Thursday, April 26, 2018

Common Practices Aren’t Best Practices

It pains me, still, that imitating the competition is still rampant even in innovation efforts.   Inevitably, someone says “let’s see what other companies are doing” as a means to generate “new” ideas, generally followed by the insistence that it’s “new to us” when someone points out the obvious.  And all too often asking if any other company is already doing something similar is the first sign that an innovative idea is headed for the scrap heap without any further consideration.

The same problems arise at most firms – their attempt to distinguish themselves leads instead to the practice of imitating one another, and doing so mindlessly.   As a consequence, the common practices in any industry are seldom based on an examination of the results they achieve, but merely on their being done by others, on the assumption that they wouldn’t be doing something if it weren’t getting good results.  

Not only are the common practices adopted without question, they also tend to be practiced without question.   There is no question of their foundations, no research into their soundness, and no testing of their performance.   They are adopted without inspection and perpetuated without validation, often in spite of evidence that they are unproductive or even harmful.  This is not merely egregiously unwise, but reckless.

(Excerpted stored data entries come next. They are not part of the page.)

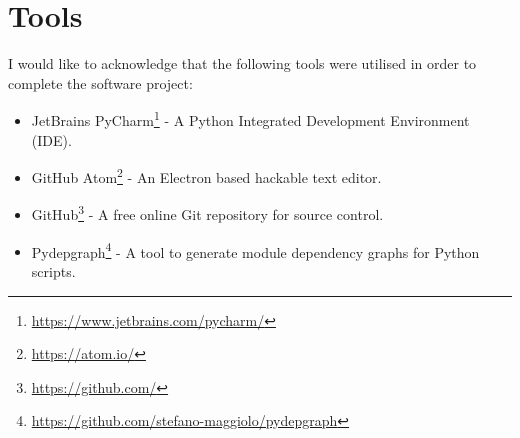 \section{Tools}

I would like to acknowledge that the following tools were utilised in order to complete the software project:

\begin{itemize}
    \item JetBrains PyCharm\footnote{\url{https://www.jetbrains.com/pycharm/}} - A Python Integrated Development Environment (IDE).
    \item GitHub Atom\footnote{\url{https://atom.io/}} - An Electron based hackable text editor.
    \item GitHub\footnote{\url{https://github.com/}} - A free online Git repository for source control.
    \item Pydepgraph\footnote{\url{https://github.com/stefano-maggiolo/pydepgraph}} - A tool to generate module dependency graphs for Python scripts.
\end{itemize} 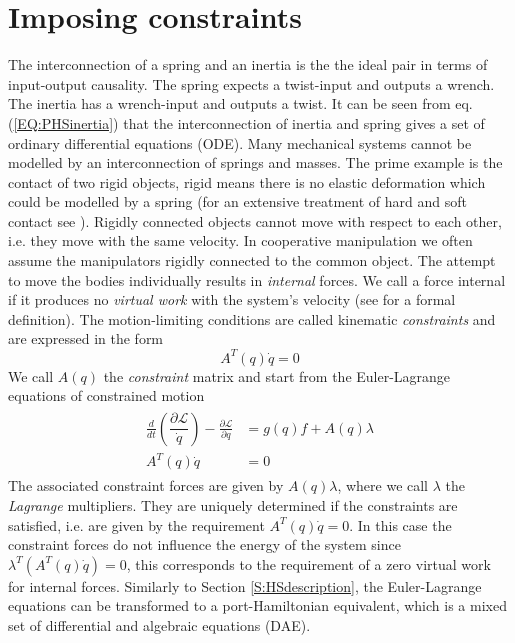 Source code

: \documentclass[a4paper,twoside, openright,12pt]{report}
\begin{document}
\section{Imposing constraints}\label{SS:ImposingConstraints}
The interconnection of a spring and an inertia is the the ideal pair in terms of input-output causality. The spring expects a twist-input and outputs a wrench. The inertia has a wrench-input and outputs a twist. It can be seen from eq. (\ref{EQ:PHSinertia}) that the interconnection of inertia and spring gives a set of ordinary differential equations (ODE). Many mechanical systems cannot be modelled by an interconnection of springs and masses. The prime example is the contact of two rigid objects, rigid means there is no elastic deformation which could be modelled by a spring (for an extensive treatment of hard and soft contact see \cite{Duindam_09}). Rigidly connected objects cannot move with respect to each other, i.e. they move with the same velocity. In cooperative manipulation we often assume the manipulators rigidly connected to the common object. The attempt to  move the bodies individually results in \emph{internal} forces. We call a force internal if it produces no \emph{virtual work} with the system's velocity (see \cite{Erhart_16} for a formal definition). The motion-limiting conditions are called kinematic \emph{constraints} and are expressed in the form
\begin{equation}
A^T(q)\dot{q}=0
\end{equation}
We call $A(q)$ the \emph{constraint} matrix and start from the Euler-Lagrange equations of constrained motion \cite{duindam2009geoplexbook}
\begin{eqnarray}
\begin{aligned}
\frac{d}{dt}\left(\dfrac{\partial \mathcal{L}}{\dot{q}}\right) - \frac{\partial \mathcal{L}}{\partial q} &= g(q)f + A(q)\lambda
\\
A^T(q)\dot{q} &= 0
\end{aligned}
\end{eqnarray}
The associated constraint forces are given by $A(q)\lambda$, where we call $\lambda$ the \emph{Lagrange} multipliers. They are uniquely determined if the constraints are satisfied, i.e. are given by the requirement $A^T(q)\dot{q}=0$. In this case the constraint forces do not influence the energy of the system since $\lambda^T (A^T(q)\dot{q}) = 0$, this corresponds to the requirement of a zero virtual work for internal forces. Similarly to Section \ref{S:HSdescription}, the Euler-Lagrange equations can be transformed to a port-Hamiltonian equivalent, which is a mixed set of differential and algebraic equations (DAE).
\end{document}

Compounding the problem, many firms turn to agencies and design firms, who have even less knowledge of their industry or their customer, to show them the way.   There is a great deal of bluster and precious little knowledge in these firms, yet their opinions seem to be regarded as reliable advice from reliable professionals – until the numbers come in sour, and then the firm hires a different agency to repeat the same cycle.  And given the recent shortening in executive tenure, even the decision-maker who engaged the firm is long gone by the time the damage is done.

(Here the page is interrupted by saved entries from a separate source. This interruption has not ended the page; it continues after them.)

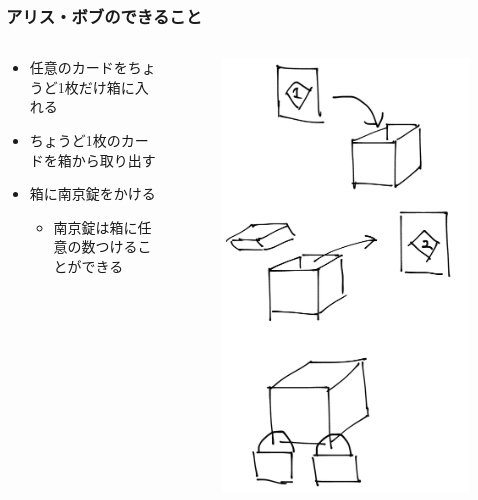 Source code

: \begin{frame}
  \frametitle{アリス・ボブのできること}

  \pause
  \begin{columns}
    \begin{column}{0.6\textwidth}
      \begin{itemize}
        \item<+-> 任意のカードをちょうど1枚だけ箱に入れる

        \item<+-> ちょうど1枚のカードを箱から取り出す

        \item<+-> 箱に南京錠をかける
        \begin{itemize}
          \item 南京錠は箱に任意の数つけることができる
        \end{itemize}
      \end{itemize}
    \end{column}
    \begin{column}{0.4\textwidth}
      \begin{figure}[h]
        \includegraphics[height=0.8\textheight]{img/we_can.png}

\end{figure}
\end{column}
\end{columns}
\end{frame}
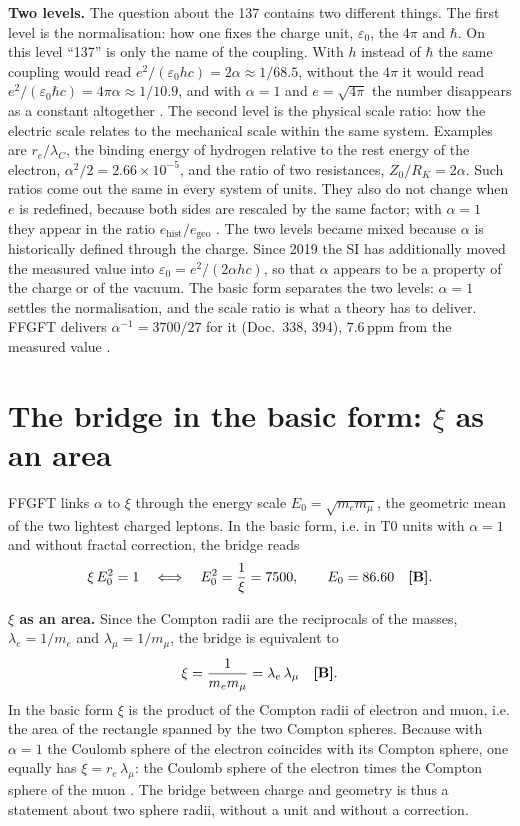 \textbf{Two levels.} The question about the 137 contains two different things. The first level is
the normalisation: how one fixes the charge unit, $\varepsilon_0$, the $4\pi$ and $\hbar$. On this
level ``137'' is only the name of the coupling. With $h$ instead of $\hbar$ the same coupling would
read $e^2/(\varepsilon_0hc)=2\alpha\approx1/68.5$, without the $4\pi$ it would read
$e^2/(\varepsilon_0\hbar c)=4\pi\alpha\approx1/10.9$, and with $\alpha=1$ and $e=\sqrt{4\pi}$ the
number disappears as a constant altogether \QM. The second level is the physical scale ratio: how
the electric scale relates to the mechanical scale within the same system. Examples are
$r_e/\lambda_C$, the binding energy of hydrogen relative to the rest energy of the electron,
$\alpha^2/2=2.66\times10^{-5}$, and the ratio of two resistances, $Z_0/R_K=2\alpha$. Such ratios
come out the same in every system of units. They also do not change when $e$ is redefined, because
both sides are rescaled by the same factor; with $\alpha=1$ they appear in the ratio
$e_{\text{hist}}/e_{\text{geo}}$ \BM. The two levels became mixed because $\alpha$ is historically
defined through the charge. Since 2019 the SI has additionally moved the measured value into
$\varepsilon_0=e^2/(2\alpha hc)$, so that $\alpha$ appears to be a property of the charge or of the
vacuum. The basic form separates the two levels: $\alpha=1$ settles the normalisation, and the scale
ratio is what a theory has to deliver. FFGFT delivers $\alpha^{-1}=3700/27$ for it (Doc.~338, 394),
$7.6$\,ppm from the measured value \KM.

\section{The bridge in the basic form: \texorpdfstring{$\xi$}{xi} as an area}

FFGFT links $\alpha$ to $\xi$ through the energy scale $E_0=\sqrt{m_em_\mu}$, the geometric mean
of the two lightest charged leptons. In the basic form, i.e. in T0 units with $\alpha=1$ and
without fractal correction, the bridge reads
\begin{equation}
  \xi\,E_0^2=1\quad\Longleftrightarrow\quad E_0^2=\frac1\xi=7500,\qquad E_0=86.60
  \quad\textbf{[B]} .
\end{equation}

\textbf{$\xi$ as an area.} Since the Compton radii are the reciprocals of the masses,
$\lambda_e=1/m_e$ and $\lambda_\mu=1/m_\mu$, the bridge is equivalent to
\begin{equation}
  \xi=\frac{1}{m_em_\mu}=\lambda_e\,\lambda_\mu\quad\textbf{[B]} .
\end{equation}
In the basic form $\xi$ is the product of the Compton radii of electron and muon, i.e. the area of
the rectangle spanned by the two Compton spheres. Because with $\alpha=1$ the Coulomb sphere of the
electron coincides with its Compton sphere, one equally has $\xi=r_e\,\lambda_\mu$: the Coulomb
sphere of the electron times the Compton sphere of the muon \BM. The bridge between charge and
geometry is thus a statement about two sphere radii, without a unit and without a correction.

But back on topic, the common practices of an industry may not yield good results at all, and even if they happen to be based on sound reasoning, it doesn’t mean they are practicable or applicable given the unique nature of your firm, goals, and market segment.    No-one can say for certain what will work for a given firm, and often it is not questioned whether it had positive results elsewhere.  The result seems to be the death of innovation, while under the banner of innovation we see a frenzy of imitating with reckless abandon.